Metadata-Version: 2.1
Name: pycoalescence
Version: 1.2.6rc16
Summary: A spatially-explicit neutral ecology simulator using coalescence methods
Home-page: http://pycoalescence.readthedocs.io/
Author: Sam Thompson
Author-email: samuel.thompson14@imperial.ac.uk
License: MIT
Description: pycoalescence overview
        ======================
        
        *A python package for coalescence-based spatially-explicit neutral
        ecology simulations*
        
        INTRODUCTION
        ------------
        
        pycoalescence is a python package for spatially-explicit coalescence
        neutral simulations. pycoalescence provides a pythonic interface for
        setting up, running and analysing spatially-explicit neutral
        simulations. Simulations themselves are performed in c++ using
        `necsim <https://pycoalescence.readthedocs.io/en/release/necsim/necsim_library.html>`__
        for excellent performance. Usage of python allows for easier setup of
        simulation parameters.
        
        For full documentation please see
        `here <https://pycoalescence.readthedocs.io/en/release/>`__.
        
        INSTALLATION
        ------------
        
        Installation is available through pip, conda or a manual installation.
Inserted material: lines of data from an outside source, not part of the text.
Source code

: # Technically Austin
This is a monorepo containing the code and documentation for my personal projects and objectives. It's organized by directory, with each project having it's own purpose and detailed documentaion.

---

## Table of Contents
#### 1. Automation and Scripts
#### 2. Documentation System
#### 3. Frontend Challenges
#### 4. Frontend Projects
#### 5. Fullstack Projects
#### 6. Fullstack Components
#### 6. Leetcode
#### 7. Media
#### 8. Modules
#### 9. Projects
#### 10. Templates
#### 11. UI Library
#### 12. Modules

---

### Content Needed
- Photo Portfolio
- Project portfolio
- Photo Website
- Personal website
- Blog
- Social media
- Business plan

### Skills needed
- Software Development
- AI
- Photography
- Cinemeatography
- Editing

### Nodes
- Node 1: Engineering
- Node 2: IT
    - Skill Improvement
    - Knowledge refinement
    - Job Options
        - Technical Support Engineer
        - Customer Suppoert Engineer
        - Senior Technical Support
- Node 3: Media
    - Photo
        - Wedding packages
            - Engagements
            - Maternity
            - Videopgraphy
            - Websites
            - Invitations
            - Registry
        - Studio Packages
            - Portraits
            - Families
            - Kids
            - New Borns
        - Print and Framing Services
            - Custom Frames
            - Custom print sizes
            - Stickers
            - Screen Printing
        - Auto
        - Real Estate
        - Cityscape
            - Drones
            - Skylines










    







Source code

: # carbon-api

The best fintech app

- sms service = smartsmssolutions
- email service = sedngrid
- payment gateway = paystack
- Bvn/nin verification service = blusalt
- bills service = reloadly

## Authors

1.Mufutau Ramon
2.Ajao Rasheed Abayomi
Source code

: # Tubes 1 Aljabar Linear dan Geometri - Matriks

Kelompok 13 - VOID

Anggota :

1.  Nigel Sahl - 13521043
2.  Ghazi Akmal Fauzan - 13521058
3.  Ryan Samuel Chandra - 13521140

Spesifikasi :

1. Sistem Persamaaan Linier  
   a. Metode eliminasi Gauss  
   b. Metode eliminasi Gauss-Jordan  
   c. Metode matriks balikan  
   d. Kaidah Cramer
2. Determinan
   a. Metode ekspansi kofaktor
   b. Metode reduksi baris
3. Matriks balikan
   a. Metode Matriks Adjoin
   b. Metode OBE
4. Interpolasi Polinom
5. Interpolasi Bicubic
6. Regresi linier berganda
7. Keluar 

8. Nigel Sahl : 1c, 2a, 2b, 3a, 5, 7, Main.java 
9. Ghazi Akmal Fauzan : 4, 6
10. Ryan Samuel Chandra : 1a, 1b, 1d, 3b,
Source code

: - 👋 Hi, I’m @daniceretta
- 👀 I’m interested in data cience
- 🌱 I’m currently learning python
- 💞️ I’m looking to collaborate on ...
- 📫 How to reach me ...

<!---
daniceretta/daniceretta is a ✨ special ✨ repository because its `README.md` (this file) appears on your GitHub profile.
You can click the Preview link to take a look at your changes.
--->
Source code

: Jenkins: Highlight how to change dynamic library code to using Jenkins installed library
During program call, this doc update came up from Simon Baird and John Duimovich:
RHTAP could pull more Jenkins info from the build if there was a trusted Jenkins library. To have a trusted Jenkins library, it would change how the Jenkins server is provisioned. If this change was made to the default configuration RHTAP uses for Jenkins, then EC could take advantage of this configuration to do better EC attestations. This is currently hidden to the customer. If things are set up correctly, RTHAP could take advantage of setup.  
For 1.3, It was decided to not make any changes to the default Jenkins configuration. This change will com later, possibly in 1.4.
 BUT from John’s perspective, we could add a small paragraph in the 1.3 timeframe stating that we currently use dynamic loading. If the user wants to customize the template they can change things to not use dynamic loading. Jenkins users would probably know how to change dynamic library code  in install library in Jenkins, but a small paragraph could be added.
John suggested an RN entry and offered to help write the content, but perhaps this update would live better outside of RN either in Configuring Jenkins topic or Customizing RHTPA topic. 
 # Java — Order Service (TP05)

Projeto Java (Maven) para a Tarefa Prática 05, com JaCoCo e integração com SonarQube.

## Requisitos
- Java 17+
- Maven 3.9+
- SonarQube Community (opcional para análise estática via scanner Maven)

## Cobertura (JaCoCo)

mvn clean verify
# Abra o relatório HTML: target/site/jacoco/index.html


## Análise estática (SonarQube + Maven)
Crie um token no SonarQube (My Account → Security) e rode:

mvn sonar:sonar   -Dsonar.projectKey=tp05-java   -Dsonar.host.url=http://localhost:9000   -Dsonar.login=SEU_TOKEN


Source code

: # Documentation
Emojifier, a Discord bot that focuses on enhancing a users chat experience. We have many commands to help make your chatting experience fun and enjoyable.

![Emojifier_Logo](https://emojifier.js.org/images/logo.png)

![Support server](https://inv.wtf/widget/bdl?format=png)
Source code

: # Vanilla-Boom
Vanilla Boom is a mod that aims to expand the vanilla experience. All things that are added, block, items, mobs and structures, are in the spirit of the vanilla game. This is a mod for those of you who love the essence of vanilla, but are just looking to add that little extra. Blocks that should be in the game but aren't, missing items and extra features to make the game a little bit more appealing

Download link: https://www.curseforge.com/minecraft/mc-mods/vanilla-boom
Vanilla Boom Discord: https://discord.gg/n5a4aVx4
        For full installation instructions, see
        `here <https://pycoalescence.readthedocs.io/en/release/README_pycoalescence.html#installation>`__.
        
        Currently, pip is supported on Mac OS X and Linux and conda is supported
        on Linux and Windows.
        
        Using pip, make sure all the prerequisites are installed and run
        ``pip install pycoalescence``.
        
        If you cannot install via pip, download the tar ball and run
        ``python setup.py install``. The package can also be installed locally,
        (i.e not to the virtual or system environment) using
        ``python installer.py`` in the module directory. Either method requires
        all dependencies have been installed. By default, .o files are compiled
        to lib/obj and the .so file is compiled to the necsim directory.
        
        Make sure compilation is performed under the same python version
        simulations will be performed in.
        
        BASIC USAGE
        -----------
        
        The Simulation class contains most of the operations required for
        setting up a coalescence simulation. The important set up functions are:
        
        -  ``set_simulation_params()`` sets a variety of key simulation
           variables, including the seed, output directory, dispersal parameters
           and speciation rate.
        -  ``set_map()`` is used to specify a map file to use. More complex map
           file set-ups can be provided using ``set_map_files``.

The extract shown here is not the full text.